Not only did Cuiriz stay in school, but he excelled. He made the Dean’s List, and with his professors’ influence he joined communication studies honor societies the National Communication Association and Lambda Pi Eta. He was also a founding member of the Stan State Media Center and became a recipient of a SERSCA grant to expand the University newspaper, the Signal.
“Javi embraced the convergence of media I teach in my classes,” said Shannon Stevens, communications professor and advisor of the Signal. “He was so good at integrating photos, videos and social media. He added new ways of storytelling with Snapchat and really put the paper’s Instagram and Facebook accounts on the map.”
He quickly learned Google Analytics and discovered project management tools (such as Trello, a tool that the Signal’s journalists still use today), and he created opportunities for the paper to gain funding through online ads.
“I feel so lucky to know Javi, and it is enriching to see how he has used his Stan State education as a jumping off point as he continues to learn and thrive in his career,” Stevens said.

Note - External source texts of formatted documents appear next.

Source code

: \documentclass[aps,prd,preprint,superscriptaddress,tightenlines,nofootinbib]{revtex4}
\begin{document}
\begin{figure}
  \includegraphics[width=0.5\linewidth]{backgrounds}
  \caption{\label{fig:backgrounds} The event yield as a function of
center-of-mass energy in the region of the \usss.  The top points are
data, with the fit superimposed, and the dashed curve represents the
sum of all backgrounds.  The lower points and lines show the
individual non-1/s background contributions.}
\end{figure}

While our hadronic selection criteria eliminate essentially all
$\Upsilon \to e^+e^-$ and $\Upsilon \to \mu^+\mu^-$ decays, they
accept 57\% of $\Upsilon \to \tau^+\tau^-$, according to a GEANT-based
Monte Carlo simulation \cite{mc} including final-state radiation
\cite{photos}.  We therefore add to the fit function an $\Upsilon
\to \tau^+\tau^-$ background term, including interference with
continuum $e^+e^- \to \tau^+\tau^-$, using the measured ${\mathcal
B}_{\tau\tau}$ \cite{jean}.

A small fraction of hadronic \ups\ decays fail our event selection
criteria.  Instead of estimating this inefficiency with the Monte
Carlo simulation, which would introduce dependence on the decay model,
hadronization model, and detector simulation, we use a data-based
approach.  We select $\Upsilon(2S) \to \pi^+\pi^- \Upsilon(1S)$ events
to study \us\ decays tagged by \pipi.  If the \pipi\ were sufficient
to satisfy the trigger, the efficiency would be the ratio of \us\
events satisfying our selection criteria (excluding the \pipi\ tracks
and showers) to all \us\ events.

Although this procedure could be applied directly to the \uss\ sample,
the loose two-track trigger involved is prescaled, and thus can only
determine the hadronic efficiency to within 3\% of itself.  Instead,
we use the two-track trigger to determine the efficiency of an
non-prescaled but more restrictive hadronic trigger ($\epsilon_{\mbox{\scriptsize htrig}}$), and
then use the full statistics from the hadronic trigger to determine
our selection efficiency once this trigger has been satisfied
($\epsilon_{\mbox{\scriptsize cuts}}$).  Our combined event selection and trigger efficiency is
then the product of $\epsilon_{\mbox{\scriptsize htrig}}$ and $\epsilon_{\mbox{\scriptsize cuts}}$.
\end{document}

Now, Cuiriz oversees everything digital at McClatchy. As a client success manager, he ensures anything McClatchy does for its customers is productive and successful, whether using physical ads or virtual ads on social media. He credits Stan State for teaching him the three main skills he has used to reach this point in his career: being task-oriented, being creative and persevering when situations get tough.

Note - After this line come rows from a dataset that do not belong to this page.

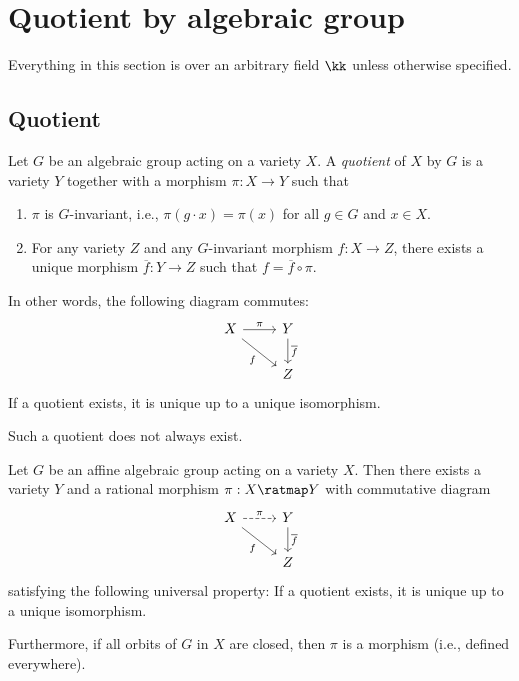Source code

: \section{Quotient by algebraic group}

Everything in this section is over an arbitrary field \(\kk\) unless otherwise specified.

\subsection{Quotient}

    \begin{definition}\label{def:quotient_of_variety_by_group_action}
        Let \(G\) be an algebraic group acting on a variety \(X\).
        A \emph{quotient} of \(X\) by \(G\) is a variety \(Y\) together with a morphism \(\pi: X \to Y\) such that
        \begin{enumerate}
            \item \(\pi\) is \(G\)-invariant, i.e., \(\pi(g \cdot x) = \pi(x)\) for all \(g \in G\) and \(x \in X\).
            \item For any variety \(Z\) and any \(G\)-invariant morphism \(f: X \to Z\), there exists a unique morphism \(\overline{f}: Y \to Z\) such that \(f = \overline{f} \circ \pi\).
        \end{enumerate}
        In other words, the following diagram commutes:
        \[
            \begin{tikzcd}
                X \arrow[r, "\pi"] \arrow[rd, "f"'] & Y \arrow[d, "\overline{f}"] \\
                & Z
            \end{tikzcd}
        \]
        If a quotient exists, it is unique up to a unique isomorphism.
    \end{definition}

    Such a quotient does not always exist.

    \begin{theorem}\label{thm:existence_of_quotient_by_algebraic_group}
        Let \(G\) be an affine algebraic group acting on a variety \(X\).
        Then there exists a variety \(Y\) and a rational morphism \(\pi: X \ratmap Y\) with commutative diagram
        \[
            \begin{tikzcd}
                X \arrow[r, dashed, "\pi"] \arrow[rd, "f"'] & Y \arrow[d, "\overline{f}"] \\
                & Z
            \end{tikzcd}
        \]
        satisfying the following universal property:
        If a quotient exists, it is unique up to a unique isomorphism.

        Furthermore, if all orbits of \(G\) in \(X\) are closed, then \(\pi\) is a morphism (i.e., defined everywhere).
    \end{theorem}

Cuiriz is grateful for the guidance of his mentors in the Communication Studies Department, and he makes sure to visit them and talk with communication studies students whenever he gets a chance. He tells students about his path — reading job descriptions to discover career opportunities and the skills they require — and how that strategy can work for them. He also encourages students to value the skills they learn to be successful students, such as managing classwork and due dates, as well as being able to tell stories through writing and presentations.
“When you’re applying to a job, don’t just apply in general,” Cuiriz advises. “Make sure your resume pops and reflects the job description. The main thing is getting that interview because that’s when you can really show your abilities, but the way to get there is to have a resume that stands out.”